What you need to do –
Collect every line in the records below that contains the word "direction".
=== Given records ===
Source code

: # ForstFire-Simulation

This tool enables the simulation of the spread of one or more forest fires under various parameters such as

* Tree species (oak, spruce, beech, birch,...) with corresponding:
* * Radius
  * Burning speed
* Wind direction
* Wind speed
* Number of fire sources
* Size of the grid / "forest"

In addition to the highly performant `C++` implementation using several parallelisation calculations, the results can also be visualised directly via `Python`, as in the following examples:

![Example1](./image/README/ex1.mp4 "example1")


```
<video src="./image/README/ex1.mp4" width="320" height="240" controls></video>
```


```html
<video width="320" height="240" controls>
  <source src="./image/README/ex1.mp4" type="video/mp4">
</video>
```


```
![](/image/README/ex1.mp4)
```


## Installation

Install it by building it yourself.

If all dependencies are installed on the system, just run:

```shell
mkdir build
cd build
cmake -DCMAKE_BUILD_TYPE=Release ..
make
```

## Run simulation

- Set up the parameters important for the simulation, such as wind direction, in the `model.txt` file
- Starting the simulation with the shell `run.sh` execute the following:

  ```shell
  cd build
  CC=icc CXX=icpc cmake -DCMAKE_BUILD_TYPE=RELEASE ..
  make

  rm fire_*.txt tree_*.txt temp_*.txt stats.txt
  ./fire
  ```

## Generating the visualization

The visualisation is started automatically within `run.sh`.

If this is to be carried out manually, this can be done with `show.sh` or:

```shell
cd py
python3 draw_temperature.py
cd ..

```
===
Reply –
* Wind direction
- Set up the parameters important for the simulation, such as wind direction, in the `model.txt` file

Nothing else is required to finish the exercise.